Microsoft is notorious for its lame ad campaigns, but lately the software giant has been putting its finger on the overcommitment problem, through an amusing series of ads for Hotmail under the theme “The New Busy.” As Microsoft implies in its ads, everyone in a knowledge-worker role spends more time than they would like managing stuff like incoming e-mail. I can’t quite see how Hotmail solves that problem—but there’s no doubt it’s a real one.
So, on this subject of being too busy, I want to come back to a 2009 column I wrote about the “e-mail bankruptcy” method for getting over your inbox management blues. I’ve noticed more and more people turning to this technique. Just this week, for example, David Cancel, CEO of Amesbury, MA-based Web analytics startup Performable, tweeted that he was getting ready to do the deed.
Declaring e-mail bankruptcy is simple, and not nearly as painful as its financial namesake. All you have to do is admit to yourself that you’re never going to have time to deal with the huge backlog of unanswered e-mails clogging your inbox, and archive or delete them en masse. (It’s polite to let your frequent correspondents know that you’re doing this, so they can re-message you if they were waiting to hear back about some urgent inquiry.)
But clearing out your inbox is only the first half of the solution to chronic e-mail overload, and it’s the second half that I want to touch on today. The trick is to prevent another backlog from building up by completely emptying your inbox at least once every work day.
Emptying your inbox the first time is easy. But keeping it empty requires vigilance and dedication, as I learned after I deleted some 15,000 unanswered e-mails back in January 2009. I kept to my zero-inbox routine for a couple of months, but then I fell off the wagon, allowing one day’s accumulation of e-mail to build up to a week’s and then a month’s. Pretty soon my unread message count was back up to 3,000. That mountain of e-mail is pretty easy to build up in a hurry if you get 150 to 250 e-mails a day, as I do.

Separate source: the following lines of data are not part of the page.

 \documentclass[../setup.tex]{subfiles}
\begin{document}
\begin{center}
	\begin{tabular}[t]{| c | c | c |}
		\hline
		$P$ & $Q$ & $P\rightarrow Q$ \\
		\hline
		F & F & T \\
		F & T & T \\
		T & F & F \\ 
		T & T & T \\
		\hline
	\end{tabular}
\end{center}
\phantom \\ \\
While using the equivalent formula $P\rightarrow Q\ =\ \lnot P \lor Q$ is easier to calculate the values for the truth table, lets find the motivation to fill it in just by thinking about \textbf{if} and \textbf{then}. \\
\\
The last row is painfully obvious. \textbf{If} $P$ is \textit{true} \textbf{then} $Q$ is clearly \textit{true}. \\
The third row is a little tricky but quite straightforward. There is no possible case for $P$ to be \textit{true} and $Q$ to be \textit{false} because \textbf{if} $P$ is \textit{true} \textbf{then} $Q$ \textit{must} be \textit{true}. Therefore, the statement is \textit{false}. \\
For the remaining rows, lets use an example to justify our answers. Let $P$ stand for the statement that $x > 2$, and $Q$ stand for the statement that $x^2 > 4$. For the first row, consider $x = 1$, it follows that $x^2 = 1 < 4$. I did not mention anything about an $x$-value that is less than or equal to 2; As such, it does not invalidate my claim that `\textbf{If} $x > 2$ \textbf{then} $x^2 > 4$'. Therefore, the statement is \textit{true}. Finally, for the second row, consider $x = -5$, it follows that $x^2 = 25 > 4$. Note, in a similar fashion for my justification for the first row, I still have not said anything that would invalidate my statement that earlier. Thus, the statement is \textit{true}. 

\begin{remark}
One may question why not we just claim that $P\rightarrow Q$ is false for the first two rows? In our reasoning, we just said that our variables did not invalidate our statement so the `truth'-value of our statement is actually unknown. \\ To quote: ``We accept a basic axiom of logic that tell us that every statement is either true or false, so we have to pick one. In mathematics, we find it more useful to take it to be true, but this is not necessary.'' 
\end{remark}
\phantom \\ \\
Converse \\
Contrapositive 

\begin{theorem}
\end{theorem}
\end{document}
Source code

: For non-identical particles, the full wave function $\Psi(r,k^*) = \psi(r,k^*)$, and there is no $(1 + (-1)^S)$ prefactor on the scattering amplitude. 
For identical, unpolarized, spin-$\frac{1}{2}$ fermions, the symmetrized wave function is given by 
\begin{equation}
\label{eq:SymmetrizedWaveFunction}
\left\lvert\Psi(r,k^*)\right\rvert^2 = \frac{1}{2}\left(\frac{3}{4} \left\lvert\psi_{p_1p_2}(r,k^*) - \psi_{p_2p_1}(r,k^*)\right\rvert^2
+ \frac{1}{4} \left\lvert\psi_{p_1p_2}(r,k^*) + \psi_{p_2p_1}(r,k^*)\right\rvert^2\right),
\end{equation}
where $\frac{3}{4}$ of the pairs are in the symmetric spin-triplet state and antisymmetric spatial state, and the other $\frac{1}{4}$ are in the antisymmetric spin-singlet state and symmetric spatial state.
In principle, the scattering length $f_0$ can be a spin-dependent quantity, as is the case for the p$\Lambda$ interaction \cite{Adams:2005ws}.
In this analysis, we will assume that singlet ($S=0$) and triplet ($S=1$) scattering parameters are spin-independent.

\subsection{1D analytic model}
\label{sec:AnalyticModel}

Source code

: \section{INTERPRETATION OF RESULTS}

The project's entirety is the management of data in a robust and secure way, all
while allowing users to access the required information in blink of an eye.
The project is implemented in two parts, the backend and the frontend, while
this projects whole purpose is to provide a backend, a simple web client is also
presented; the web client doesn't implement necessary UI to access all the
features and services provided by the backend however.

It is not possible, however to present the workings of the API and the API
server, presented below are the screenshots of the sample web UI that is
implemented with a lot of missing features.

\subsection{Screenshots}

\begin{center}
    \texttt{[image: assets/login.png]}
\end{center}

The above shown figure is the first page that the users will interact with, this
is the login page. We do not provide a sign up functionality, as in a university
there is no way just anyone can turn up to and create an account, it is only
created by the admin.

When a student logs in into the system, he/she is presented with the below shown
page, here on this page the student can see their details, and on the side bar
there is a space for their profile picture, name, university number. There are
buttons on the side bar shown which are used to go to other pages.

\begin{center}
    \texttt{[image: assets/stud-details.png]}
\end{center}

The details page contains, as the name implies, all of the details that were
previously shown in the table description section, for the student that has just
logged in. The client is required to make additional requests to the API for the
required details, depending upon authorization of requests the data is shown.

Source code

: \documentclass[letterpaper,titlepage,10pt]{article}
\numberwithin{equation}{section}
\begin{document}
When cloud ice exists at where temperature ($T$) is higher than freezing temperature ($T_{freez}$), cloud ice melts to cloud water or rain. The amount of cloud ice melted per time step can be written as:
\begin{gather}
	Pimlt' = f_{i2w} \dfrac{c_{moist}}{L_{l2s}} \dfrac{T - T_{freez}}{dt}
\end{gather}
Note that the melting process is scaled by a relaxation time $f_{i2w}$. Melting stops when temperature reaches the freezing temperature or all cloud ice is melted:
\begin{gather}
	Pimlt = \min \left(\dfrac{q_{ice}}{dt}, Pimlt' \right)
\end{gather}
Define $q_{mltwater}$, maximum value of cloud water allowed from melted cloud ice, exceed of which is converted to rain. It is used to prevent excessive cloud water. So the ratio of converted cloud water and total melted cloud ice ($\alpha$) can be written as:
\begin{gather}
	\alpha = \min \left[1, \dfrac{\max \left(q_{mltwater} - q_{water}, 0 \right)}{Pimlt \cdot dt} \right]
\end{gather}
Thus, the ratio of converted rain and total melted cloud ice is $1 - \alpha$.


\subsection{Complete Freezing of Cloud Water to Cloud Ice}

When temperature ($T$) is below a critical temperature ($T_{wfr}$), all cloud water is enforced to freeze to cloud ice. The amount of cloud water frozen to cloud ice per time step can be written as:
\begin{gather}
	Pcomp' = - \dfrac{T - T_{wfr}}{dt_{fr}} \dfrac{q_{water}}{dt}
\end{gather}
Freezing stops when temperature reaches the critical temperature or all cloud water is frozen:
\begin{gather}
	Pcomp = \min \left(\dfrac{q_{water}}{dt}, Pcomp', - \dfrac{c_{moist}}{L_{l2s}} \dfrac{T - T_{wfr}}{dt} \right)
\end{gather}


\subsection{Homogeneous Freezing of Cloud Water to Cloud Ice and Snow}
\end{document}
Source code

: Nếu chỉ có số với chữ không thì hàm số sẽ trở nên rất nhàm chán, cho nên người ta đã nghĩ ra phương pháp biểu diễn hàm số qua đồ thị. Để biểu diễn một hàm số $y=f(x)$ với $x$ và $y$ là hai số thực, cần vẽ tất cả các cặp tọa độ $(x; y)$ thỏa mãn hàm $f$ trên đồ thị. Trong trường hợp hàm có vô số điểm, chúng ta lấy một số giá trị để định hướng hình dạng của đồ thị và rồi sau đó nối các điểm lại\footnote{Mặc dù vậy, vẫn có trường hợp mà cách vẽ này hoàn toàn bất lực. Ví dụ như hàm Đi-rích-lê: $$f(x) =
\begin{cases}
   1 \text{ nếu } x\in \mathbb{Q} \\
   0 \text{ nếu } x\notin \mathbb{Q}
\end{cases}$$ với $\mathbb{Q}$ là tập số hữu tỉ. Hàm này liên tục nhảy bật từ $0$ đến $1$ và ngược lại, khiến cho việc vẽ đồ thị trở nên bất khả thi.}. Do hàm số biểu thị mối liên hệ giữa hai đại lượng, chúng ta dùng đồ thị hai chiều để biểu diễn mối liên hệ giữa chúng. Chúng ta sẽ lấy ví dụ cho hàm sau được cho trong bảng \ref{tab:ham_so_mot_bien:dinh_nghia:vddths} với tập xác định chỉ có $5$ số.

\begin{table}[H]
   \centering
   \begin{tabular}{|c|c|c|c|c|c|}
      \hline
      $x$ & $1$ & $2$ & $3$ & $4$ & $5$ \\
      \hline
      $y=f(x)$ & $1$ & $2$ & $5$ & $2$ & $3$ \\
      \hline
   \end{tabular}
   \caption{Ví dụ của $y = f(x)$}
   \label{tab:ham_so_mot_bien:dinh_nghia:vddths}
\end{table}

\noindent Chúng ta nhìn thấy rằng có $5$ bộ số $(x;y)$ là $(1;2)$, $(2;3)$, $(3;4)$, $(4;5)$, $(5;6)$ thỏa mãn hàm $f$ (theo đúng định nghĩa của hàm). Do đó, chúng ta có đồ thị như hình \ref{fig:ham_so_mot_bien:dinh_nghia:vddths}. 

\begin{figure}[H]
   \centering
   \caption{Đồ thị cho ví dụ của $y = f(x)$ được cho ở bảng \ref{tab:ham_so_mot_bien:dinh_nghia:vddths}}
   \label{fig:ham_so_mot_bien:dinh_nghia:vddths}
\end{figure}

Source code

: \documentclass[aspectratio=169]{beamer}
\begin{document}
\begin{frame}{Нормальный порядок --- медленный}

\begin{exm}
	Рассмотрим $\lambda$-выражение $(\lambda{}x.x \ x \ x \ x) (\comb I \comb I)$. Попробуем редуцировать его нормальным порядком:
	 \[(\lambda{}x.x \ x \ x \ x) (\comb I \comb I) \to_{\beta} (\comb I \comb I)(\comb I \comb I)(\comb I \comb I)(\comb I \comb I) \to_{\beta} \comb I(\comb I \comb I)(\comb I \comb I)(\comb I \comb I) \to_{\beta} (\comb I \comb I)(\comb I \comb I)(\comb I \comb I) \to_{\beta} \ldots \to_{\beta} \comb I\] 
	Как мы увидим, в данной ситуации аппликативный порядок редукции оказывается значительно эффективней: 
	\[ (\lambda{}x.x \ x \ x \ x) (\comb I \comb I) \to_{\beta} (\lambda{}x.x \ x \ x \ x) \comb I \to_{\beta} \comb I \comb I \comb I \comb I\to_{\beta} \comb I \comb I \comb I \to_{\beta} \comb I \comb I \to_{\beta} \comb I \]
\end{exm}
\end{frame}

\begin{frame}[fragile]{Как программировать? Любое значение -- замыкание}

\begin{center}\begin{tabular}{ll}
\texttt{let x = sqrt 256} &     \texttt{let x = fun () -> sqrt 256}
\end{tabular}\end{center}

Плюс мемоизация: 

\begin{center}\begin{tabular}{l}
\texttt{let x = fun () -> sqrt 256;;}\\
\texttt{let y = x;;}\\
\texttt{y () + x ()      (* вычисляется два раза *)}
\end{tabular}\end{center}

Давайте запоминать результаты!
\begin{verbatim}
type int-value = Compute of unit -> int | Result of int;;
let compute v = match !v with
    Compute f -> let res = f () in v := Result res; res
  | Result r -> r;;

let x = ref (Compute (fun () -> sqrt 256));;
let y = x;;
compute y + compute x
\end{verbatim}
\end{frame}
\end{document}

I knew I’d have to go through another bankruptcy eventually, but first I wanted to find some techniques that might help me adhere to the zero-inbox habit. My main challenge—and the big reason I’d given up on my routine—was that it was just taking too long. I’d put in a regular 8, 10, or 12-hour work day, and then I’d have to spend another hour or two getting through all of the stuff in my inbox. Faced with a choice between keeping my inbox empty and having a semblance of a life outside work, I had chosen life.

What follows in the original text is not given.